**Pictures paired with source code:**
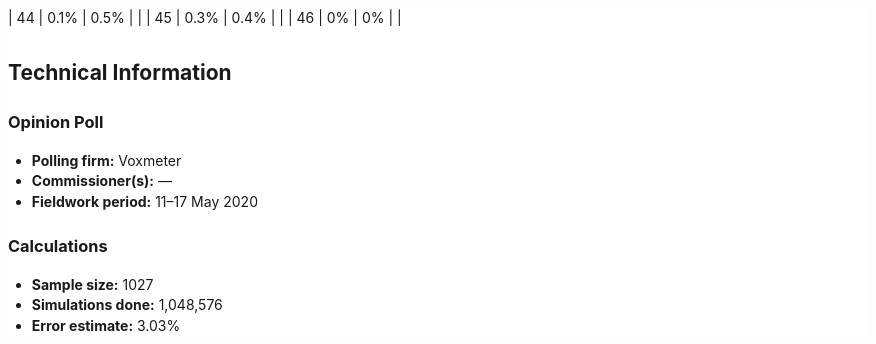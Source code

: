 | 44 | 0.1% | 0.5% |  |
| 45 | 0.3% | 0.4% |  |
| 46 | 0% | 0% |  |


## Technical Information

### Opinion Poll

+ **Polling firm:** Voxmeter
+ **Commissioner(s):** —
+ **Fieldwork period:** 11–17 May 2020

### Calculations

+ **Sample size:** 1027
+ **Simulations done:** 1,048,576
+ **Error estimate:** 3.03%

**HOW TO COMPLETE THIS TASK:**
Output every line above exactly as it stands, and drop any picture.

**TASK SOLUTION:**
Source code

: | 44 | 0.1% | 0.5% |  |
| 45 | 0.3% | 0.4% |  |
| 46 | 0% | 0% |  |


## Technical Information

### Opinion Poll

+ **Polling firm:** Voxmeter
+ **Commissioner(s):** —
+ **Fieldwork period:** 11–17 May 2020

### Calculations

+ **Sample size:** 1027
+ **Simulations done:** 1,048,576
+ **Error estimate:** 3.03%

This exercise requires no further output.